What to work on » From the entries that follow, copy each line containing the word "buildall".
Supplied data below:
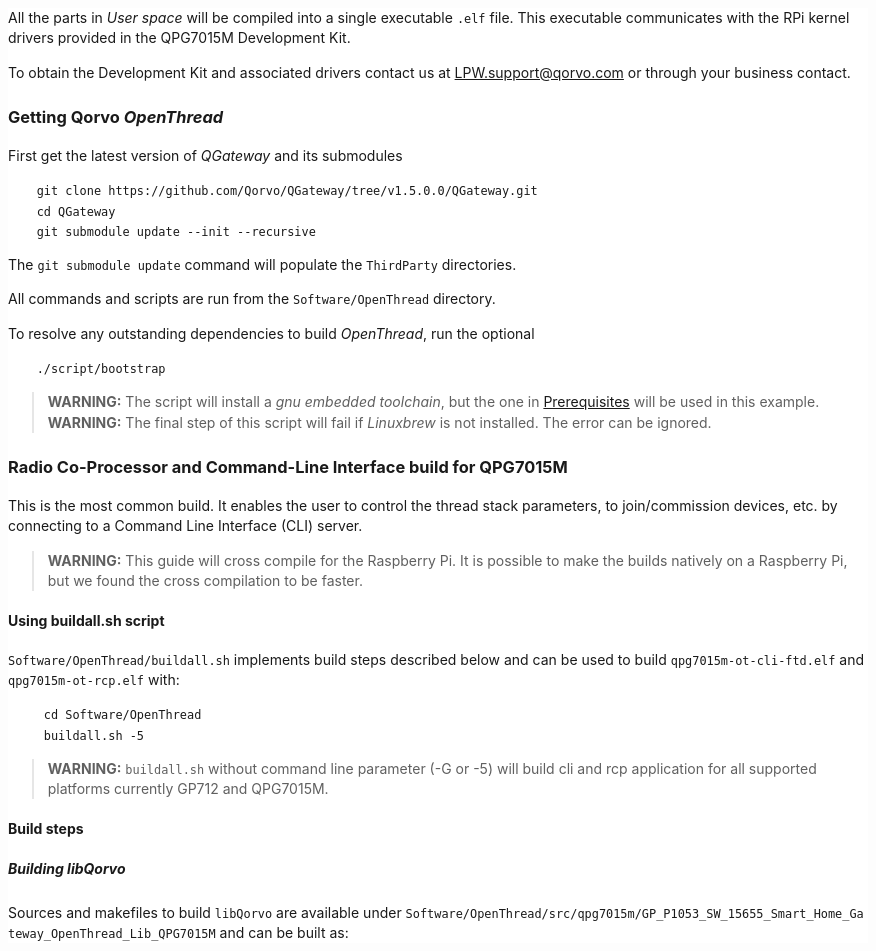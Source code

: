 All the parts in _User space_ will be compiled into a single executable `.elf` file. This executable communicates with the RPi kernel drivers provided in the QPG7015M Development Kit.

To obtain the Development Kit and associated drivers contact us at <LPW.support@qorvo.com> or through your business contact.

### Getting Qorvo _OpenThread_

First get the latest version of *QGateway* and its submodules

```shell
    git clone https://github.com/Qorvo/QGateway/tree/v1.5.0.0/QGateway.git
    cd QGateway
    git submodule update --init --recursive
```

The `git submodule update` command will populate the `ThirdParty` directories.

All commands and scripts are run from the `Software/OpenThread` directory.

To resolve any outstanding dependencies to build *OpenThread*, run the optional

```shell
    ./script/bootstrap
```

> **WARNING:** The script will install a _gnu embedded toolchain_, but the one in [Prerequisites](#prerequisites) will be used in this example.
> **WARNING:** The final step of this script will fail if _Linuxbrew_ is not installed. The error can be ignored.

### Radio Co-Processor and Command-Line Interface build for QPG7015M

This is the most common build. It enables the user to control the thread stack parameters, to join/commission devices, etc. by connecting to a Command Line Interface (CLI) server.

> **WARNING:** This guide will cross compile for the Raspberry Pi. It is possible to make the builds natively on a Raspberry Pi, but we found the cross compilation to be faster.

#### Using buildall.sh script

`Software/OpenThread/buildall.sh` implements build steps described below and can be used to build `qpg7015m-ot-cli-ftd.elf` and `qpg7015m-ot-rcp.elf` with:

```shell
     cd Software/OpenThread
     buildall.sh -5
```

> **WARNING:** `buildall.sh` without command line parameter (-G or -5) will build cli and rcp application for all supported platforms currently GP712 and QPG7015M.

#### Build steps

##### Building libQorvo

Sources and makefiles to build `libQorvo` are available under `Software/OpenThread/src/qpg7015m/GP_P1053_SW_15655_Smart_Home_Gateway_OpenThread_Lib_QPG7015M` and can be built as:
End of Supplied data.
Task output »
#### Using buildall.sh script
`Software/OpenThread/buildall.sh` implements build steps described below and can be used to build `qpg7015m-ot-cli-ftd.elf` and `qpg7015m-ot-rcp.elf` with:
     buildall.sh -5
> **WARNING:** `buildall.sh` without command line parameter (-G or -5) will build cli and rcp application for all supported platforms currently GP712 and QPG7015M.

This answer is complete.